Opponents had also warned the change would lead to increased costs for a majority of the Swiss population – 70 per cent of whom live in rented accommodation.
The third issue the Swiss were voting on was a people’s initiative to tighten the laws on the release into the community of violent offenders.
There was strong support for the proposal, dealing an unexpected blow to the government, which opposed the plan. Only two cantons, Basel City and Vaud rejected the initiative.
The proposal was launched by a group of victims and families of victims, and had the backing of the rightwing Swiss People’s Party.
"We are relieved and thankful that our initiative was approved," said Anita Chaaban, who helped organise the initiative after her 13-year-old goddaughter, Katja Vetsch, was raped and left for dead in 1996 by a repeat offender.
The initiative called for offenders found guilty of sexual and violent crimes to be locked away for life if they are deemed to be a risk to society after a one-off psychological assessment carried out at the time of conviction.
The government said its own revision of the criminal law – due to come into effect in 2006 – was sufficient to protect society from such offenders.
It was also concerned that the proposed changes would undermine Switzerland’s commitment to international human rights treaties.
People's initiatives tend to be rejected at the ballot box. The last people's initiative to be passed was two years ago when the Swiss voted to join the United Nations.
The Swiss normally vote four times a year on national policy issues.

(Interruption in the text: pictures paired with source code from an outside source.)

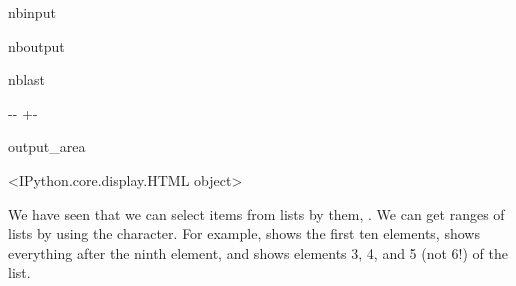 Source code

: \documentclass[letterpaper,10pt,english]{sphinxmanual}
\newlength\nbsphinxcodecellspacing
\begin{document}
\begin{sphinxuseclass}{nbinput}
{
\begin{sphinxVerbatim}[commandchars=\\\{\}]
\llap{\color{nbsphinxin}[16]:\,\hspace{\fboxrule}\hspace{\fboxsep}}\PYG{p}{[}\PYG{p}{]}
\end{sphinxVerbatim}
}

\end{sphinxuseclass}
\begin{sphinxuseclass}{nboutput}
\begin{sphinxuseclass}{nblast}
{

\kern-\sphinxverbatimsmallskipamount\kern-\baselineskip
\kern+\FrameHeightAdjust\kern-\fboxrule
\vspace{\nbsphinxcodecellspacing}

\begin{sphinxuseclass}{output_area}
\begin{sphinxuseclass}{}


\begin{sphinxVerbatim}[commandchars=\\\{\}]
<IPython.core.display.HTML object>
\end{sphinxVerbatim}



\end{sphinxuseclass}
\end{sphinxuseclass}
}

\end{sphinxuseclass}
\end{sphinxuseclass}
\sphinxAtStartPar
We have seen that we can select items from lists by  them, . We can get ranges of lists by using the \sphinxcode{\sphinxupquote{:}} character. For example,  shows the first ten elements,  shows everything after the ninth element, and  shows elements 3, 4, and 5 (not 6!) of the list.
\end{document}

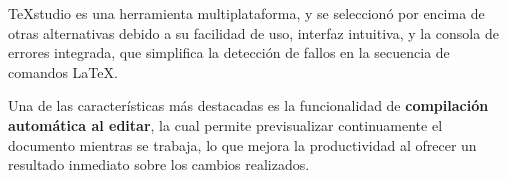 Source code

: 	TeXstudio es una herramienta multiplataforma, y se seleccionó por encima de otras alternativas debido a su facilidad de uso, interfaz intuitiva, y la consola de errores integrada, que simplifica la detección de fallos en la secuencia de comandos LaTeX.
	
	Una de las características más destacadas es la funcionalidad de \textbf{compilación automática al editar}, la cual permite previsualizar continuamente el documento mientras se trabaja, lo que mejora la productividad al ofrecer un resultado inmediato sobre los cambios realizados.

The last time the Swiss went to the polls was on October 19, 2003 to cast their ballots in parliamentary elections.
The road transport and violent offenders votes entail changes to the constitution and needed the double majority of cantons and the popular vote to pass.
The rent vote only needed a simple majority of votes cast.
All the cantons rejected the government-backed transport proposal and a plan to change the law on rents.
Only two cantons rejected the people's initiative to lock up violent offenders for life.
Voting results: 62.8% against the transport proposal, 64% against the rent plan, 56.2% for the offenders' initiative.
45% of voters participated in the votes.